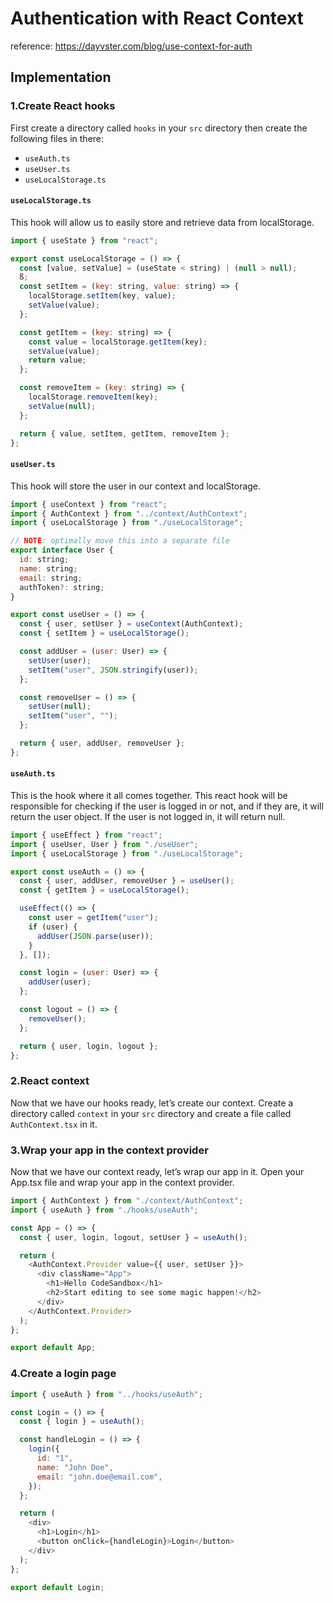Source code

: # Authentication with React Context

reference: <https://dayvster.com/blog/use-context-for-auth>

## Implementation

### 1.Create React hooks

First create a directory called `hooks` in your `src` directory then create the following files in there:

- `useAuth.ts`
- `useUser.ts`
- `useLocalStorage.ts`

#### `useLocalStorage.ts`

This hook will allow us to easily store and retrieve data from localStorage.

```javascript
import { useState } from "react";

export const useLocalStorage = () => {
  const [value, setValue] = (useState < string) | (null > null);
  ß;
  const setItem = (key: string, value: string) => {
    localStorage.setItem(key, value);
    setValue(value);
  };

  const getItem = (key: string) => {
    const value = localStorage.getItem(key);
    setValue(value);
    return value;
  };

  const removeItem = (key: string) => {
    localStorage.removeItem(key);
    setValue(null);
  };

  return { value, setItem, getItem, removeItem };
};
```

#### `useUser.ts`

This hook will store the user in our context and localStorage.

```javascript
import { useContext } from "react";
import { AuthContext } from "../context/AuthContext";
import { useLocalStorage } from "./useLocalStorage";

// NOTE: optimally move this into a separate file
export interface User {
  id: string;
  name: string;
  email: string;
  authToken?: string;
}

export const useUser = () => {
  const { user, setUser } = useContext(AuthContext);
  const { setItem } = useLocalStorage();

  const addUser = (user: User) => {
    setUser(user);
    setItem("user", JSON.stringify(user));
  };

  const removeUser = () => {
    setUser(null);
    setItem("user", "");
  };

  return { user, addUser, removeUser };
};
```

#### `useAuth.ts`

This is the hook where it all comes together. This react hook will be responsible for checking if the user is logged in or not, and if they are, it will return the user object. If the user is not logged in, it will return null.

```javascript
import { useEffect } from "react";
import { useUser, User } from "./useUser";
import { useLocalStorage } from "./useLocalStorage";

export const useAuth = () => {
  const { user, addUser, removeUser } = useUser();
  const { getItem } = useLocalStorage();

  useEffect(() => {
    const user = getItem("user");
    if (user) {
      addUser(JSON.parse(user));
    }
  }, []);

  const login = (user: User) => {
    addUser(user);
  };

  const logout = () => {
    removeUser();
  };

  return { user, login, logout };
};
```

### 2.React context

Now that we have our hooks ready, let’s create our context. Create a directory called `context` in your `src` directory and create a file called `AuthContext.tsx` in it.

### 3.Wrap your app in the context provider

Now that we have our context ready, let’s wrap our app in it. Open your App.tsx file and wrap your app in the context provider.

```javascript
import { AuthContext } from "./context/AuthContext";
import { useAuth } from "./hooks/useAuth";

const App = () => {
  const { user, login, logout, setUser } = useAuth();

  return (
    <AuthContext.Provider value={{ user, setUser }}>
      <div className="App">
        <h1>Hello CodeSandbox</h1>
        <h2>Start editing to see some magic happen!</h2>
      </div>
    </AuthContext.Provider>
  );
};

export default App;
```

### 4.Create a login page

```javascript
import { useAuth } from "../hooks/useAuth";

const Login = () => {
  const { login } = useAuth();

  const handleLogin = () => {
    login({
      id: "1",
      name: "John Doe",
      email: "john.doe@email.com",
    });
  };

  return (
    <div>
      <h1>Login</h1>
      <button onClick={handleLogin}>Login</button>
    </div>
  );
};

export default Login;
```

...

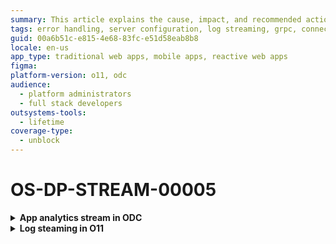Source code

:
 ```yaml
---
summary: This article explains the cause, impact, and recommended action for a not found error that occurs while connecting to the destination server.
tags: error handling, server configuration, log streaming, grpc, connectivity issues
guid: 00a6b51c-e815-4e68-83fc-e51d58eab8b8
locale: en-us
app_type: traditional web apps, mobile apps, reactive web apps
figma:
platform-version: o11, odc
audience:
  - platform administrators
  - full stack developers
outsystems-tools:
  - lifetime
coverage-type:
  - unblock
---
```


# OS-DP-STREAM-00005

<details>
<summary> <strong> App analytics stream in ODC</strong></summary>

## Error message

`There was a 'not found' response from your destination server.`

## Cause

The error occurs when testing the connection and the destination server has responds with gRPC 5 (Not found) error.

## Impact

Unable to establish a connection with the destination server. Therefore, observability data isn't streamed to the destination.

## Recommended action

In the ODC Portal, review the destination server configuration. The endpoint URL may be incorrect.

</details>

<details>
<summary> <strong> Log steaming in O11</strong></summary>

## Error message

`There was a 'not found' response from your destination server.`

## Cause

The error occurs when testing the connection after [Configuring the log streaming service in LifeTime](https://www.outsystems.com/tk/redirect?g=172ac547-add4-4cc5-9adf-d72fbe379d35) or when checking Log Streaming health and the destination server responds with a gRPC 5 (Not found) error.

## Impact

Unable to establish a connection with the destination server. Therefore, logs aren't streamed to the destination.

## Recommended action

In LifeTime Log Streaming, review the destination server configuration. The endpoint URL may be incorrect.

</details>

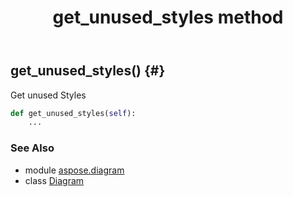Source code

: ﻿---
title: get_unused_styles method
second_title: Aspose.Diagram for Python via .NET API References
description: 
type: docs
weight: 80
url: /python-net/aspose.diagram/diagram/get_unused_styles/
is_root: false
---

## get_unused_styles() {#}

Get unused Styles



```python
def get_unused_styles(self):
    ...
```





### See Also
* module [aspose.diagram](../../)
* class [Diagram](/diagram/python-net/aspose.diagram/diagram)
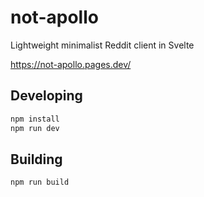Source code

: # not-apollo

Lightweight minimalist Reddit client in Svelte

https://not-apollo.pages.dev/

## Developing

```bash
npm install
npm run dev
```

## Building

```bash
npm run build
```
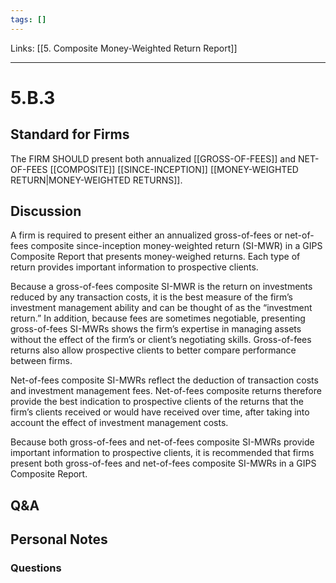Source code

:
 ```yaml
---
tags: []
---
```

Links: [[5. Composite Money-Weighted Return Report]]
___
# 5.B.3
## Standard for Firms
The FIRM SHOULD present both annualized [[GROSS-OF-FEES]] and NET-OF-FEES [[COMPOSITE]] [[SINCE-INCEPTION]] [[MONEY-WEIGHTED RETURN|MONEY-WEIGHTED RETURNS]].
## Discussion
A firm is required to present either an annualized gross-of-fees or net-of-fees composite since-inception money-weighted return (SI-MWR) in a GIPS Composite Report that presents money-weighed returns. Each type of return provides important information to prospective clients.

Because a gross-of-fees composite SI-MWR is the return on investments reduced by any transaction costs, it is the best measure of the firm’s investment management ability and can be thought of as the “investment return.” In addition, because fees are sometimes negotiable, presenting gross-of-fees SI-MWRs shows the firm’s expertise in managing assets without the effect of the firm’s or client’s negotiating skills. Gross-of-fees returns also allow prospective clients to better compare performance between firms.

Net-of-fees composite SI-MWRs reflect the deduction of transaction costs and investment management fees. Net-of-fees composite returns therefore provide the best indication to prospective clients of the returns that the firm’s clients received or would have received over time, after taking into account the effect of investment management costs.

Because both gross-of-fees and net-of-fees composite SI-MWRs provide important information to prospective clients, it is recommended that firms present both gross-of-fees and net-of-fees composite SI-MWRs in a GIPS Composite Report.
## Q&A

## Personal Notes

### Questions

...

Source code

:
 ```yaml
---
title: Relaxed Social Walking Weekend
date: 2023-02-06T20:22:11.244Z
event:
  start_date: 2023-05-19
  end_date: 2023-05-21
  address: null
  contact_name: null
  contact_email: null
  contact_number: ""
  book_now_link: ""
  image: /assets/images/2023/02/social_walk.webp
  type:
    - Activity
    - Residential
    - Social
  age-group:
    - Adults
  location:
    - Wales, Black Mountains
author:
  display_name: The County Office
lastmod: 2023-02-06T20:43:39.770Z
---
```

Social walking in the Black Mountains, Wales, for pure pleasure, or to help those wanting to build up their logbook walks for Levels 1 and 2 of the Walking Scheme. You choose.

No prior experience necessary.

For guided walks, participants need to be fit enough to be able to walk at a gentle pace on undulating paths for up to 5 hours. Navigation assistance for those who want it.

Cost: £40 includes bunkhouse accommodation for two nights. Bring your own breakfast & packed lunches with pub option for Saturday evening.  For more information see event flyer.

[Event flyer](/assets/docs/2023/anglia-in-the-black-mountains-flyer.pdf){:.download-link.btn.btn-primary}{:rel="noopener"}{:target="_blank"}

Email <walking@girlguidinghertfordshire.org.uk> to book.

# Problem
Count up the lines above in which the word "docs" appears, and give nothing but that count.

# Exercise answer
2